But something further was done: there was subsequently an Act of Congress and a new decision by the same Supreme Court bearing on a case exactly  identical with that of Warner, Barnes  & Co.,  which Act and decision  make it appear that what is demanded of  the appellant company is in no wise  improper.

On June 30, 1906, Congress passed the following Act:

“That the tariff duties  both import and export imposed by the authorities of the United States or of the provisional military government thereof in the Philippine Islands prior to March eighth, nineteen hundred and two, at all ports and places in  said Islands upon all goods, wares, and merchandise imported into said Islands from the United States, or from foreign  countries, or exported from said islands, are hereby legalized and  ratified, and the collection of all such  duties prior to March eighth, nineteen hundred  and two, is hereby legalized and ratified and confirmed as fully to all intents and purposes as if the same had by prior  Act of Congress been  specifically authorized and directed.”   (34 Stat. at L.  636.)
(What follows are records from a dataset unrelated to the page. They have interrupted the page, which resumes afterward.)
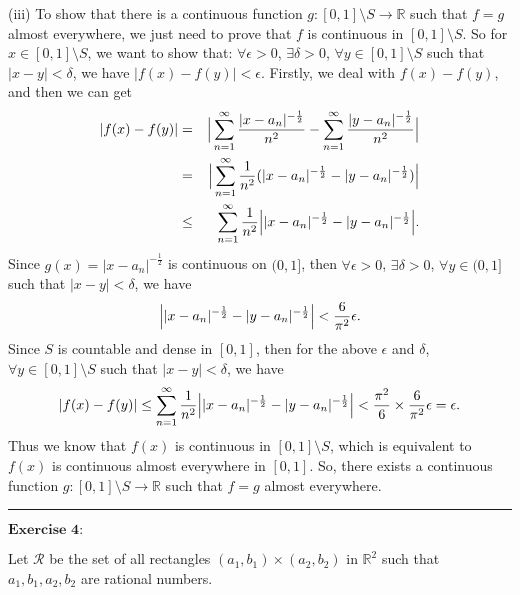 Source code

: \documentclass[12pt,a4paper]{ctexart}
\begin{document}
(iii) To show that there is a continuous function $g : [0, 1] \setminus S \rightarrow \mathbb{R}$ such that $f = g$ almost everywhere, we just need to prove that $f$ is continuous in $[0, 1] \setminus S$. So for $x \in [0, 1] \setminus S$, we want to show that: $\forall \epsilon > 0$, $\exists \delta > 0$, $\forall y \in [0, 1] \setminus S$ such that $|x - y| < \delta$, we have $|f(x) - f(y)| < \epsilon$. Firstly, we deal with $f(x) - f(y)$, and then we can get
\begin{eqnarray*}
|f(x) - f(y)| & =& \Big{|} \sum_{n = 1}^{\infty} \frac{|x - a_{n}|^{- \frac{1}{2}}}{n^{2}} - \sum_{n = 1}^{\infty} \frac{|y - a_{n}|^{- \frac{1}{2}}}{n^{2}} \Big{|} \\
& = &  \Big{|} \sum_{n = 1}^{\infty} \frac{1}{n^{2}} (|x - a_{n}|^{- \frac{1}{2}} - |y - a_{n}|^{- \frac{1}{2}}) \Big{|} \\
& \leq & \sum_{n = 1}^{\infty} \frac{1}{n^{2}}  \Big{|} |x - a_{n}|^{- \frac{1}{2}} - |y - a_{n}|^{- \frac{1}{2}} \Big{|}.
\end{eqnarray*}
Since $g(x) = |x - a_{n}|^{- \frac{1}{2}}$ is continuous on $(0, 1]$, then $\forall \epsilon > 0$, $\exists \delta > 0$, $\forall y \in (0, 1]$ such that $|x - y| < \delta$, we have 
\begin{equation*}
   \Big{|} |x - a_{n}|^{- \frac{1}{2}} - |y - a_{n}|^{- \frac{1}{2}} \Big{|} < \frac{6}{\pi^{2}} \epsilon.
\end{equation*}
Since $S$ is countable and dense in $[0, 1]$, then for the above $\epsilon$ and $\delta$, $\forall y \in [0, 1] \setminus S$ such that $|x - y| < \delta$, we have
\begin{equation*}
   |f(x) - f(y)| \leq \sum_{n = 1}^{\infty} \frac{1}{n^{2}}  \Big{|} |x - a_{n}|^{- \frac{1}{2}} - |y - a_{n}|^{- \frac{1}{2}} \Big{|} < \frac{\pi^{2}}{6} \times \frac{6}{\pi^{2}} \epsilon = \epsilon.
\end{equation*}
Thus we know that $f(x)$ is continuous in $[0, 1] \setminus S$, which is equivalent to $f(x)$ is continuous almost everywhere in $[0, 1]$. So, there exists a continuous function $g : [0, 1] \setminus S \rightarrow \mathbb{R}$ such that $f = g$ almost everywhere.


\noindent\rule[0.25\baselineskip]{\textwidth}{0.5pt}

\vspace{8pt}

$\textbf{Exercise 4:}$

Let $\mathcal{R}$ be the set of all rectangles $(a_{1}, b_{1}) \times (a_{2}, b_{2})$ in $\mathbb{R}^{2}$ such that $a_{1}, b_{1}, a_{2}, b_{2}$ are rational numbers.
\end{document}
The case which gave  rise to the  new decision of  the Supreme Court was that  of United States vs. Heinszen & Co. (206 U. S., 370), wherein demand was made for a  like return of customs duties  paid during the same period of time as those  claimed by Warner, Barnes &  Co., and when those demanded in this suit are understood to have been assessable.

Under this new phase of the matter, there was said what appears to be the last word in the same, with respect to the duties that were already levied and collected—that  the order of the President of July 12, 1898, was  not a law that had legal existence, in an absolute sense, inasmuch as  the President had  no  power to create a law of this nature, such power being an exclusive one of the legislative branch, and that Congress  neither issued such order nor  authorized  the President to do so.

And the Supreme Court said  that  it must be acknowledged that when the goods were introduced into the Philippine Islands there existed a customs tariff by virtue whereof duties were imposed in the name of the United States (that of the President’s order) ; and although the duties fixed in this tariff were illegally exacted  at that time, that is, after the exchange of the treaty of peace, such illegality was not the result of an inherent want of power in the United States to have authorized their imposition, but simply arose from  the failure to delegate to the public official the authority essential to give immediate validity to his acts in enforcing the  payment of the  said duties; and since what is done by the agent without express power from the beginning  on the part of the principal, may subsequently by the latter be confirmed by  his  ratifying his agent’s action,  hence Congress, by its said Act of June 30, 1906, confirmed, ratified, and gave such duties,  levied and  collected,  legal subsistence  in giving legal existence  to  the customs tariff, as though  it had been passed by Congress itself, and  the fallacy—the court adds—“becomes yet more obvious when it is observed  that the  contention can  not even be formulated without misstating the nature of the Act of  Congress; in other words, without treating that act as retrospective legislation enacting  a  tariff,  when on its very face, the act is but an exercise of the conceded power dependent  upon  the law of agency to  ratify an act done on behalf of the United States which the United States could have originally  authorized.”  (U.  S. vs. Heinszen &  Co., 206 U.  S.,  370.)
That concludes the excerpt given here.